[Items from a dataset]
=== Section Start ===

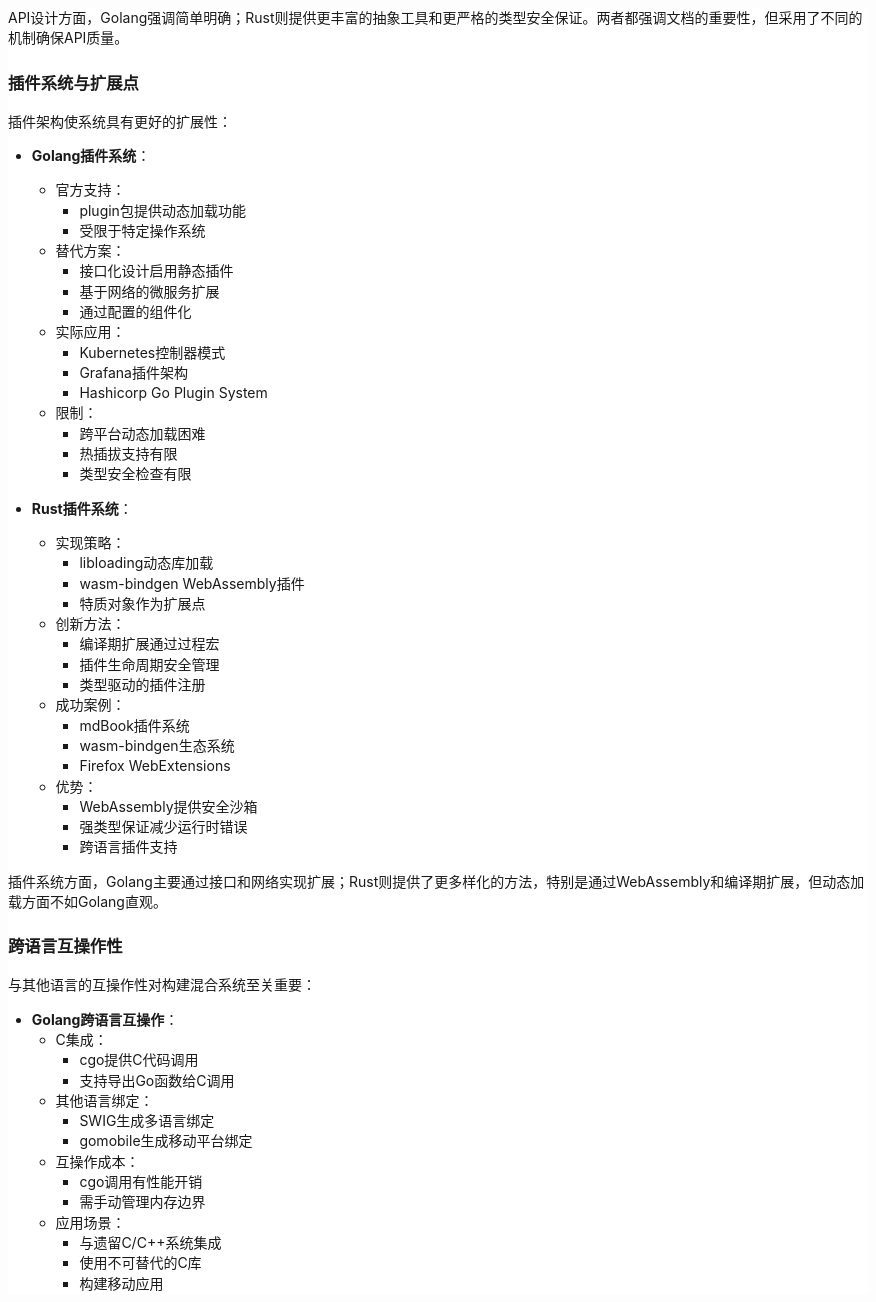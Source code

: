 API设计方面，Golang强调简单明确；Rust则提供更丰富的抽象工具和更严格的类型安全保证。两者都强调文档的重要性，但采用了不同的机制确保API质量。

### 插件系统与扩展点

插件架构使系统具有更好的扩展性：

- **Golang插件系统**：
  - 官方支持：
    - plugin包提供动态加载功能
    - 受限于特定操作系统
  - 替代方案：
    - 接口化设计启用静态插件
    - 基于网络的微服务扩展
    - 通过配置的组件化
  - 实际应用：
    - Kubernetes控制器模式
    - Grafana插件架构
    - Hashicorp Go Plugin System
  - 限制：
    - 跨平台动态加载困难
    - 热插拔支持有限
    - 类型安全检查有限

- **Rust插件系统**：
  - 实现策略：
    - libloading动态库加载
    - wasm-bindgen WebAssembly插件
    - 特质对象作为扩展点
  - 创新方法：
    - 编译期扩展通过过程宏
    - 插件生命周期安全管理
    - 类型驱动的插件注册
  - 成功案例：
    - mdBook插件系统
    - wasm-bindgen生态系统
    - Firefox WebExtensions
  - 优势：
    - WebAssembly提供安全沙箱
    - 强类型保证减少运行时错误
    - 跨语言插件支持

插件系统方面，Golang主要通过接口和网络实现扩展；Rust则提供了更多样化的方法，特别是通过WebAssembly和编译期扩展，但动态加载方面不如Golang直观。

### 跨语言互操作性

与其他语言的互操作性对构建混合系统至关重要：

- **Golang跨语言互操作**：
  - C集成：
    - cgo提供C代码调用
    - 支持导出Go函数给C调用
  - 其他语言绑定：
    - SWIG生成多语言绑定
    - gomobile生成移动平台绑定
  - 互操作成本：
    - cgo调用有性能开销
    - 需手动管理内存边界
  - 应用场景：
    - 与遗留C/C++系统集成
    - 使用不可替代的C库
    - 构建移动应用
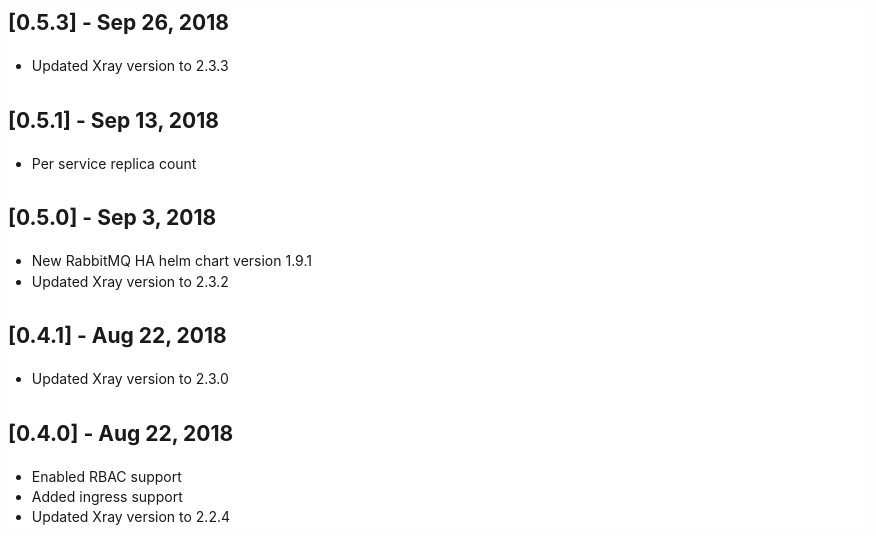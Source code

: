 ## [0.5.3] - Sep 26, 2018
* Updated Xray version to 2.3.3

## [0.5.1] - Sep 13, 2018
* Per service replica count

## [0.5.0] - Sep 3, 2018
* New RabbitMQ HA helm chart version 1.9.1
* Updated Xray version to 2.3.2

## [0.4.1] - Aug 22, 2018
* Updated Xray version to 2.3.0

## [0.4.0] - Aug 22, 2018
* Enabled RBAC support
* Added ingress support
* Updated Xray version to 2.2.4
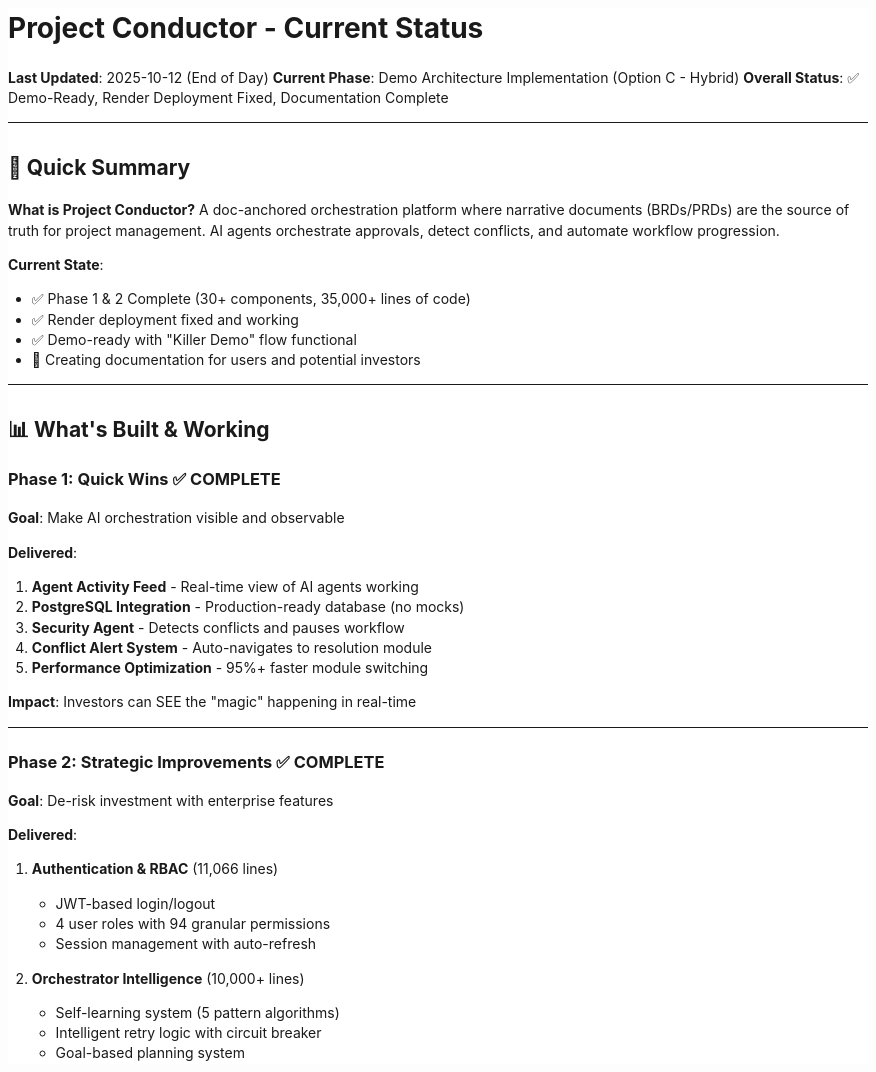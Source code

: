 # Project Conductor - Current Status

**Last Updated**: 2025-10-12 (End of Day)
**Current Phase**: Demo Architecture Implementation (Option C - Hybrid)
**Overall Status**: ✅ Demo-Ready, Render Deployment Fixed, Documentation Complete

---

## 🎯 Quick Summary

**What is Project Conductor?**
A doc-anchored orchestration platform where narrative documents (BRDs/PRDs) are the source of truth for project management. AI agents orchestrate approvals, detect conflicts, and automate workflow progression.

**Current State**:
- ✅ Phase 1 & 2 Complete (30+ components, 35,000+ lines of code)
- ✅ Render deployment fixed and working
- ✅ Demo-ready with "Killer Demo" flow functional
- 🔄 Creating documentation for users and potential investors

---

## 📊 What's Built & Working

### Phase 1: Quick Wins ✅ COMPLETE
**Goal**: Make AI orchestration visible and observable

**Delivered**:
1. **Agent Activity Feed** - Real-time view of AI agents working
2. **PostgreSQL Integration** - Production-ready database (no mocks)
3. **Security Agent** - Detects conflicts and pauses workflow
4. **Conflict Alert System** - Auto-navigates to resolution module
5. **Performance Optimization** - 95%+ faster module switching

**Impact**: Investors can SEE the "magic" happening in real-time

---

### Phase 2: Strategic Improvements ✅ COMPLETE
**Goal**: De-risk investment with enterprise features

**Delivered**:
1. **Authentication & RBAC** (11,066 lines)
   - JWT-based login/logout
   - 4 user roles with 94 granular permissions
   - Session management with auto-refresh

2. **Orchestrator Intelligence** (10,000+ lines)
   - Self-learning system (5 pattern algorithms)
   - Intelligent retry logic with circuit breaker
   - Goal-based planning system
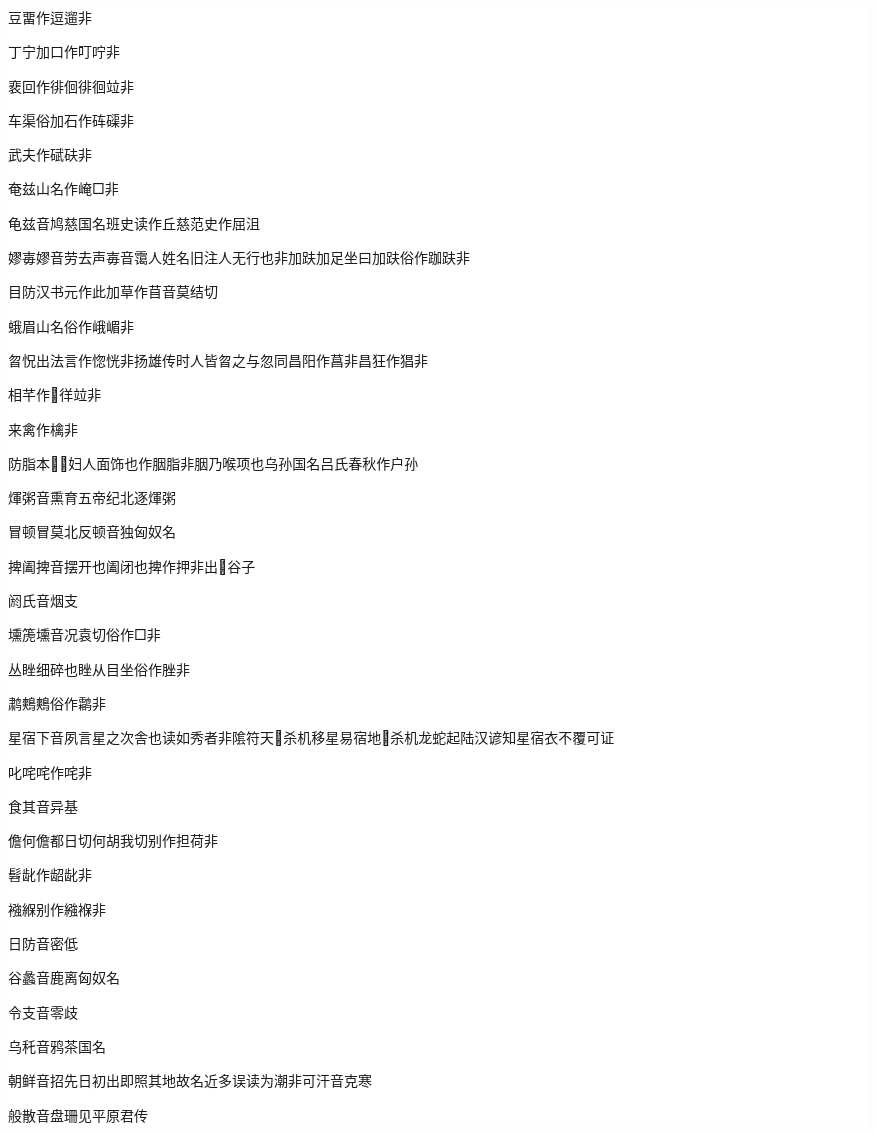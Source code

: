 豆畱作逗遛非  

丁宁加口作叮咛非  

裵回作徘佪徘徊竝非  

车渠俗加石作砗磲非  

武夫作碔砆非  

奄兹山名作崦□非  

龟兹音鸠慈国名班史读作丘慈范史作屈沮  

嫪毐嫪音劳去声毐音霭人姓名旧注人无行也非加趺加足坐曰加趺俗作跏趺非  

目防汉书元作此加草作苜音莫结切  

蛾眉山名俗作峨嵋非  

曶怳出法言作惚恍非扬雄传时人皆曶之与忽同昌阳作菖非昌狂作猖非  

相芊作徉竝非  

来禽作檎非  

防脂本妇人面饰也作胭脂非胭乃喉项也乌孙国名吕氏春秋作户孙  

煇粥音熏育五帝纪北逐煇粥  

冒顿冒莫北反顿音独匈奴名  

捭阖捭音摆开也阖闭也捭作押非出谷子  

阏氏音烟支  

壎箎壎音况袁切俗作□非  

丛睉细碎也睉从目坐俗作脞非  

鹔鷞鷞俗作鹴非  

星宿下音夙言星之次舎也读如秀者非隂符天杀机移星易宿地杀机龙蛇起陆汉谚知星宿衣不覆可证  

叱咤咤作咤非  

食其音异基  

儋何儋都日切何胡我切别作担荷非  

髫龀作龆龀非  

襁緥别作繈褓非  

日防音密低  

谷蠡音鹿离匈奴名  

令支音零歧  

乌秅音鸦茶国名  

朝鲜音招先日初出即照其地故名近多误读为潮非可汗音克寒  

般散音盘珊见平原君传  
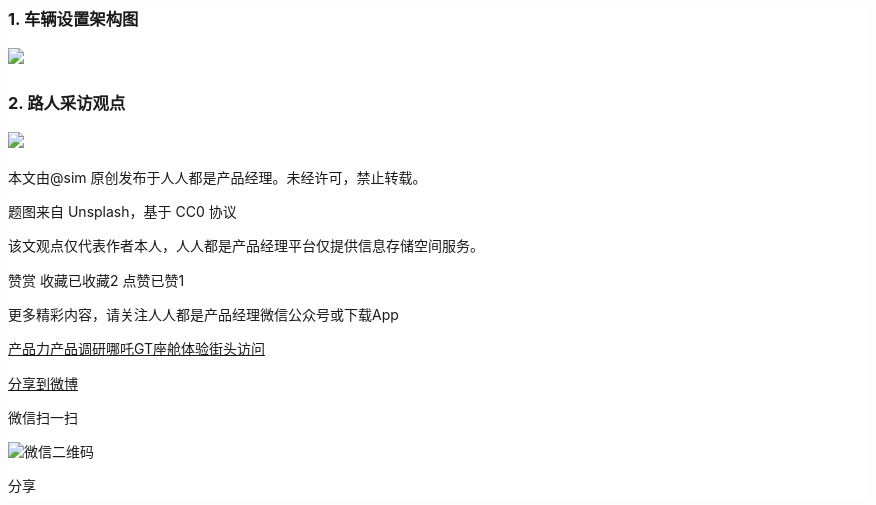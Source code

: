 ### 1\. 车辆设置架构图

![](https://image.woshipm.com/2024/02/19/e54617d2-cef3-11ee-8f88-00163e0b5ff3.png)

### 2\. 路人采访观点

![](https://image.woshipm.com/2024/02/20/d20f4ccc-cf9a-11ee-ab77-00163e0b5ff3.png)

本文由@sim 原创发布于人人都是产品经理。未经许可，禁止转载。

题图来自 Unsplash，基于 CC0 协议

该文观点仅代表作者本人，人人都是产品经理平台仅提供信息存储空间服务。

赞赏 收藏已收藏2 点赞已赞1

更多精彩内容，请关注人人都是产品经理微信公众号或下载App

[产品力](https://www.woshipm.com/tag/%e4%ba%a7%e5%93%81%e5%8a%9b)[产品调研](https://www.woshipm.com/tag/%e4%ba%a7%e5%93%81%e8%b0%83%e7%a0%94)[哪吒GT](https://www.woshipm.com/tag/%e5%93%aa%e5%90%92gt)[座舱体验](https://www.woshipm.com/tag/%e5%ba%a7%e8%88%b1%e4%bd%93%e9%aa%8c)[街头访问](https://www.woshipm.com/tag/%e8%a1%97%e5%a4%b4%e8%ae%bf%e9%97%ae)

[分享到微博](https://service.weibo.com/share/share.php?appkey=2775287854&title=「产品调研」街头访问后，哪吒GT的产品力如何？&url=https://www.woshipm.com/evaluating/5995073.html&pic=https://image.woshipm.com/2023/04/14/c60d0eee-daa1-11ed-af94-00163e0b5ff3.png)

微信扫一扫

![微信二维码](https://api.pwmqr.com/qrcode/create/?url=https://www.woshipm.com/evaluating/5995073.html)

分享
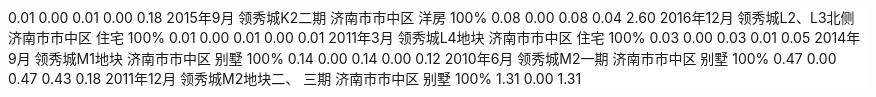 0.01
0.00
0.01
0.00
0.18
2015年9月
领秀城K2二期
济南市市中区
洋房
100%
0.08
0.00
0.08
0.04
2.60
2016年12月
领秀城L2、L3北侧
济南市市中区
住宅
100%
0.01
0.00
0.01
0.00
0.01
2011年3月
领秀城L4地块
济南市市中区
住宅
100%
0.03
0.00
0.03
0.01
0.05
2014年9月
领秀城M1地块
济南市市中区
别墅
100%
0.14
0.00
0.14
0.00
0.12
2010年6月
领秀城M2一期
济南市市中区
别墅
100%
0.47
0.00
0.47
0.43
0.18
2011年12月
领秀城M2地块二、
三期
济南市市中区
别墅
100%
1.31
0.00
1.31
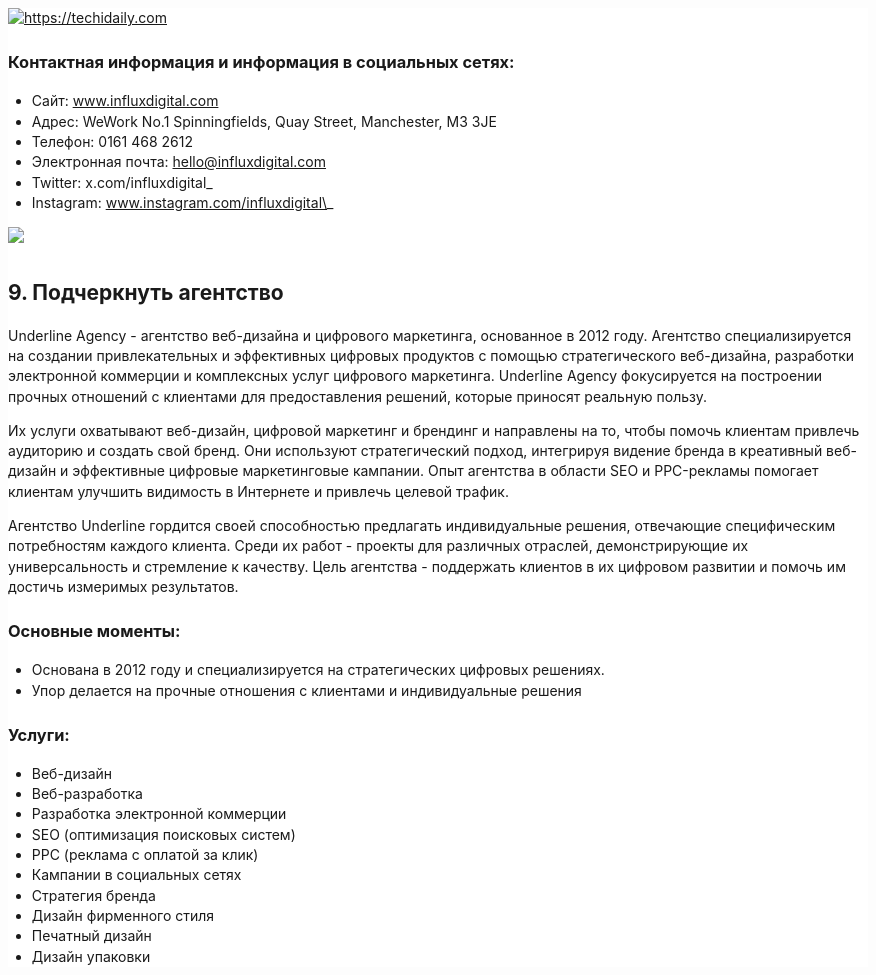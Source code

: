 
<a href="https://appsumo.8odi.net/c/5597632/2094418/7443" target="_top" id="2094418">
  <img src="//a.impactradius-go.com/display-ad/7443-2094418" border="0" alt="https://techidaily.com" width="728" height="90"/>
</a>
<img height="0" width="0" src="https://appsumo.8odi.net/i/5597632/2094418/7443" style="position:absolute;visibility:hidden;" border="0" />


### Контактная информация и информация в социальных сетях:

* Сайт: www.influxdigital.com
* Адрес: WeWork No.1 Spinningfields, Quay Street, Manchester, M3 3JE
* Телефон: 0161 468 2612
* Электронная почта: hello@influxdigital.com
* Twitter: x.com/influxdigital\_
* Instagram: www.instagram.com/influxdigital\_

![](https://www.link-assistant.com/articles/wp-content/uploads/2024/08/Underline-Agency-1024x173.jpg)

## 9\. Подчеркнуть агентство

Underline Agency - агентство веб-дизайна и цифрового маркетинга, основанное в 2012 году. Агентство специализируется на создании привлекательных и эффективных цифровых продуктов с помощью стратегического веб-дизайна, разработки электронной коммерции и комплексных услуг цифрового маркетинга. Underline Agency фокусируется на построении прочных отношений с клиентами для предоставления решений, которые приносят реальную пользу.

Их услуги охватывают веб-дизайн, цифровой маркетинг и брендинг и направлены на то, чтобы помочь клиентам привлечь аудиторию и создать свой бренд. Они используют стратегический подход, интегрируя видение бренда в креативный веб-дизайн и эффективные цифровые маркетинговые кампании. Опыт агентства в области SEO и PPC-рекламы помогает клиентам улучшить видимость в Интернете и привлечь целевой трафик.

Агентство Underline гордится своей способностью предлагать индивидуальные решения, отвечающие специфическим потребностям каждого клиента. Среди их работ - проекты для различных отраслей, демонстрирующие их универсальность и стремление к качеству. Цель агентства - поддержать клиентов в их цифровом развитии и помочь им достичь измеримых результатов.

### Основные моменты:

* Основана в 2012 году и специализируется на стратегических цифровых решениях.
* Упор делается на прочные отношения с клиентами и индивидуальные решения

### Услуги:

* Веб-дизайн
* Веб-разработка
* Разработка электронной коммерции
* SEO (оптимизация поисковых систем)
* PPC (реклама с оплатой за клик)
* Кампании в социальных сетях
* Стратегия бренда
* Дизайн фирменного стиля
* Печатный дизайн
* Дизайн упаковки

=== Section End ===

**WHAT YOU SHOULD DO:**
Reproduce exactly the section above that begins at the line containing "- 类型驱动的插件注册" and ends at the line containing "与其他语言的互操作性对构建混合系统至关重要：", leaving out all other lines.

**EXERCISE ANSWER:**
    - 类型驱动的插件注册
  - 成功案例：
    - mdBook插件系统
    - wasm-bindgen生态系统
    - Firefox WebExtensions
  - 优势：
    - WebAssembly提供安全沙箱
    - 强类型保证减少运行时错误
    - 跨语言插件支持

插件系统方面，Golang主要通过接口和网络实现扩展；Rust则提供了更多样化的方法，特别是通过WebAssembly和编译期扩展，但动态加载方面不如Golang直观。

### 跨语言互操作性

与其他语言的互操作性对构建混合系统至关重要：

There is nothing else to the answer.